▶ WHAT YOU ARE ASKED TO DO: Within the material below, filter for lines that hold the word "riskyshareMS".

▶ INPUT DATA:
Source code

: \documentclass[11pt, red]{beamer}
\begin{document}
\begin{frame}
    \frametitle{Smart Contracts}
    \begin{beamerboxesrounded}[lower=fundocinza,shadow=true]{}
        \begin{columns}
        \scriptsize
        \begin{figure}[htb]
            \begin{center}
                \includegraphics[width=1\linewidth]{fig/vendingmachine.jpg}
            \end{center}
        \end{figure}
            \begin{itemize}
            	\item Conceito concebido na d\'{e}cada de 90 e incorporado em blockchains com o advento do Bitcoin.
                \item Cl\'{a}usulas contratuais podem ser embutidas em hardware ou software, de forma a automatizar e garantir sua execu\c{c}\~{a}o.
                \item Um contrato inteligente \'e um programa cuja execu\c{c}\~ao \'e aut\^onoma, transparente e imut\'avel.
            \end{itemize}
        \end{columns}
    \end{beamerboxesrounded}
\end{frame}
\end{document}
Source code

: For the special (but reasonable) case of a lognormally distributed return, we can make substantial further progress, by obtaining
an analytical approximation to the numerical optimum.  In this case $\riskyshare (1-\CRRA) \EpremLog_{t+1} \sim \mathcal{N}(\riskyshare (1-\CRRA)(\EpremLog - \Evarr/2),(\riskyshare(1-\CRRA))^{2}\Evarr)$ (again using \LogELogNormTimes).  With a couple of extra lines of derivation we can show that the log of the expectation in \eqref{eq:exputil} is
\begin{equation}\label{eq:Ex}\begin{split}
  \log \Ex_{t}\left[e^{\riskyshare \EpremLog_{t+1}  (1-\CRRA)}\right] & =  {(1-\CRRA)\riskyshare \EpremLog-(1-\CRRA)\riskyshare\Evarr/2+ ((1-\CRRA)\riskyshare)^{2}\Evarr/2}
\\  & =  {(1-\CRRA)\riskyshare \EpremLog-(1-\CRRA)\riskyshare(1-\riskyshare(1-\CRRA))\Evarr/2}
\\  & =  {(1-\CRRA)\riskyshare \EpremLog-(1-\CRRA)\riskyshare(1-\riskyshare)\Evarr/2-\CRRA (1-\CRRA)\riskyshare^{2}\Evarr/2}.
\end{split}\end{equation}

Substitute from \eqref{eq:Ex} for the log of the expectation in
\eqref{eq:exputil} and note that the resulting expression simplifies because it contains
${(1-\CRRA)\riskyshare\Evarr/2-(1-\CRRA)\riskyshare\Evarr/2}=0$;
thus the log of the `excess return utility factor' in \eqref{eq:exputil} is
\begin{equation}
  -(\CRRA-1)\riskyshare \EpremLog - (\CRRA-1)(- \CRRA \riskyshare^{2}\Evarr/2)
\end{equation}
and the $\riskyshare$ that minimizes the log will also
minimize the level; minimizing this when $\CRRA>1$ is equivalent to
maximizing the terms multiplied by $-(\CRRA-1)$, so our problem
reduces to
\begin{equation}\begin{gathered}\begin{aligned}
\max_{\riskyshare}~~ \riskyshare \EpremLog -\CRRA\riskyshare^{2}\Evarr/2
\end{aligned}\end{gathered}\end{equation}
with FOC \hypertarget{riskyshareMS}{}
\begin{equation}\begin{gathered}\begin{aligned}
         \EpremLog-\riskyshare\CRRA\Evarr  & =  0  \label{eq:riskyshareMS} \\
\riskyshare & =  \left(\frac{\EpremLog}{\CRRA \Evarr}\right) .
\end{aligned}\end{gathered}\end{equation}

▶ REPLY:
with FOC \hypertarget{riskyshareMS}{}
         \EpremLog-\riskyshare\CRRA\Evarr  & =  0  \label{eq:riskyshareMS} \\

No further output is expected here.